Write out the lines below exactly, beginning at the one with "6017 Lines After Removing Comments" and stopping after the one with "## This program"; the pictures are not copied.

(Data for the task begins)

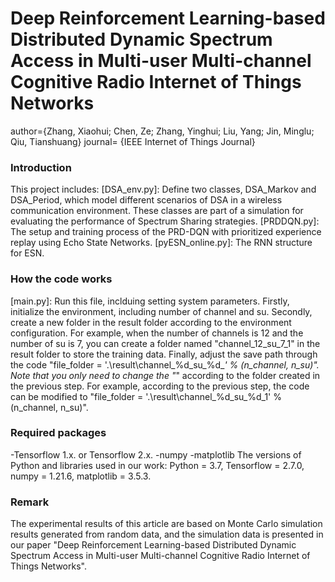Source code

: # Deep Reinforcement Learning-based Distributed Dynamic Spectrum Access in Multi-user Multi-channel Cognitive Radio Internet of Things Networks
   author={Zhang, Xiaohui; Chen, Ze; Zhang, Yinghui; Liu, Yang; Jin, Minglu; Qiu, Tianshuang}
   journal= {IEEE Internet of Things Journal}


### Introduction
This project includes:
[DSA_env.py]: Define two classes, DSA_Markov and DSA_Period, which model different scenarios of DSA in a wireless communication environment. These classes are part of a simulation for evaluating the performance of Spectrum Sharing strategies.
[PRDDQN.py]: The setup and training process of the PRD-DQN with prioritized experience replay using Echo State Networks.
[pyESN_online.py]: The RNN structure for ESN.


### How the code works
[main.py]: Run this file, inclduing setting system parameters. Firstly, initialize the environment, including number of channel and su. Secondly, create a new folder in the result folder according to the environment configuration. For example, when the number of channels is 12 and the number of su is 7, you can create a folder named "channel_12_su_7_1" in the result folder to store the training data. Finally, adjust the save path through the code "file_folder = '.\\result\\channel_%d_su_%d_*' % (n_channel, n_su)". Note that you only need to change the "*" according to the folder created in the previous step. For example, according to the previous step, the code can be modified to "file_folder = '.\\result\\channel_%d_su_%d_1' % (n_channel, n_su)".


### Required packages
-Tensorflow 1.x. or Tensorflow 2.x. 
-numpy
-matplotlib
The versions of Python and libraries used in our work: Python = 3.7, Tensorflow = 2.7.0, numpy = 1.21.6, matplotlib = 3.5.3.


### Remark
The experimental results of this article are based on Monte Carlo simulation results generated from random data, and the simulation data is presented in our paper "Deep Reinforcement Learning-based Distributed Dynamic Spectrum Access in Multi-user Multi-channel Cognitive Radio Internet of Things Networks".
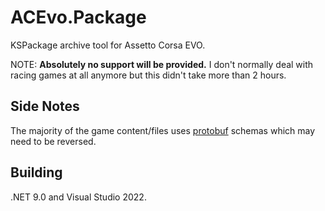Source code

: # ACEvo.Package

KSPackage archive tool for Assetto Corsa EVO.

NOTE: **Absolutely no support will be provided.** I don't normally deal with racing games at all anymore but this didn't take more than 2 hours.

## Side Notes

The majority of the game content/files uses [protobuf](https://protobuf.dev/) schemas which may need to be reversed.

## Building

.NET 9.0 and Visual Studio 2022.
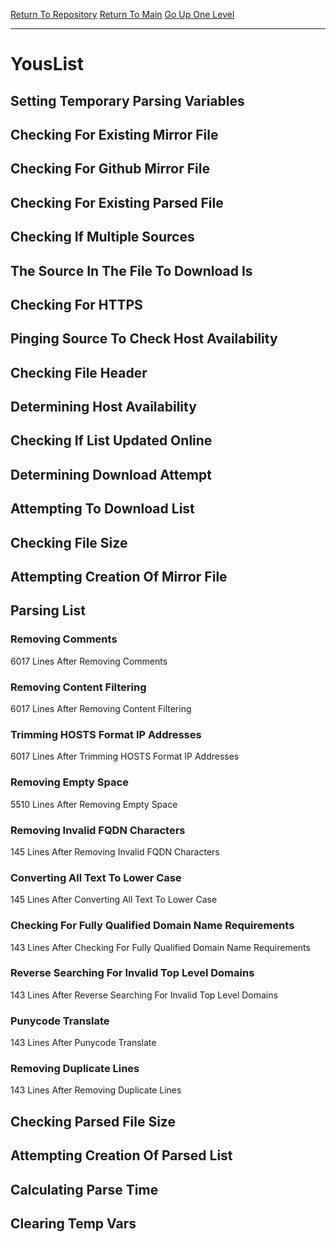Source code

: [Return To Repository](https://github.com/bast69/piholeparser/)
[Return To Main](https://github.com/bast69/piholeparser/blob/master/RecentRunLogs/Mainlog.md)
[Go Up One Level](https://github.com/bast69/piholeparser/blob/master/RecentRunLogs/TopLevelScripts/30-Processing-External-Blacklists.md)
____________________________________
# YousList
## Setting Temporary Parsing Variables
## Checking For Existing Mirror File
## Checking For Github Mirror File
## Checking For Existing Parsed File
## Checking If Multiple Sources
## The Source In The File To Download Is
## Checking For HTTPS
## Pinging Source To Check Host Availability
## Checking File Header
## Determining Host Availability
## Checking If List Updated Online
## Determining Download Attempt
## Attempting To Download List
## Checking File Size
## Attempting Creation Of Mirror File
## Parsing List
### Removing Comments
6017 Lines After Removing Comments
### Removing Content Filtering
6017 Lines After Removing Content Filtering
### Trimming HOSTS Format IP Addresses
6017 Lines After Trimming HOSTS Format IP Addresses
### Removing Empty Space
5510 Lines After Removing Empty Space
### Removing Invalid FQDN Characters
145 Lines After Removing Invalid FQDN Characters
### Converting All Text To Lower Case
145 Lines After Converting All Text To Lower Case
### Checking For Fully Qualified Domain Name Requirements
143 Lines After Checking For Fully Qualified Domain Name Requirements
### Reverse Searching For Invalid Top Level Domains
143 Lines After Reverse Searching For Invalid Top Level Domains
### Punycode Translate
143 Lines After Punycode Translate
### Removing Duplicate Lines
143 Lines After Removing Duplicate Lines
## Checking Parsed File Size
## Attempting Creation Of Parsed List
## Calculating Parse Time
## Clearing Temp Vars
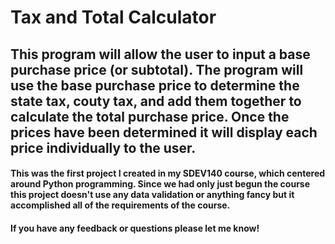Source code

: # Tax and Total Calculator

## This program will allow the user to input a base purchase price (or subtotal). The program will use the base purchase price to determine the state tax, couty tax, and add them together to calculate the total purchase price. Once the prices have been determined it will display each price individually to the user.

#### This was the first project I created in my SDEV140 course, which centered around Python programming. Since we had only just begun the course this project doesn't use any data validation or anything fancy but it accomplished all of the requirements of the course.

#### If you have any feedback or questions please let me know!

(Data for the task ends)

## Expected answer:
6017 Lines After Removing Comments
### Removing Content Filtering
6017 Lines After Removing Content Filtering
### Trimming HOSTS Format IP Addresses
6017 Lines After Trimming HOSTS Format IP Addresses
### Removing Empty Space
5510 Lines After Removing Empty Space
### Removing Invalid FQDN Characters
145 Lines After Removing Invalid FQDN Characters
### Converting All Text To Lower Case
145 Lines After Converting All Text To Lower Case
### Checking For Fully Qualified Domain Name Requirements
143 Lines After Checking For Fully Qualified Domain Name Requirements
### Reverse Searching For Invalid Top Level Domains
143 Lines After Reverse Searching For Invalid Top Level Domains
### Punycode Translate
143 Lines After Punycode Translate
### Removing Duplicate Lines
143 Lines After Removing Duplicate Lines
## Checking Parsed File Size
## Attempting Creation Of Parsed List
## Calculating Parse Time
## Clearing Temp Vars
Source code

: # Tax and Total Calculator

## This program will allow the user to input a base purchase price (or subtotal). The program will use the base purchase price to determine the state tax, couty tax, and add them together to calculate the total purchase price. Once the prices have been determined it will display each price individually to the user.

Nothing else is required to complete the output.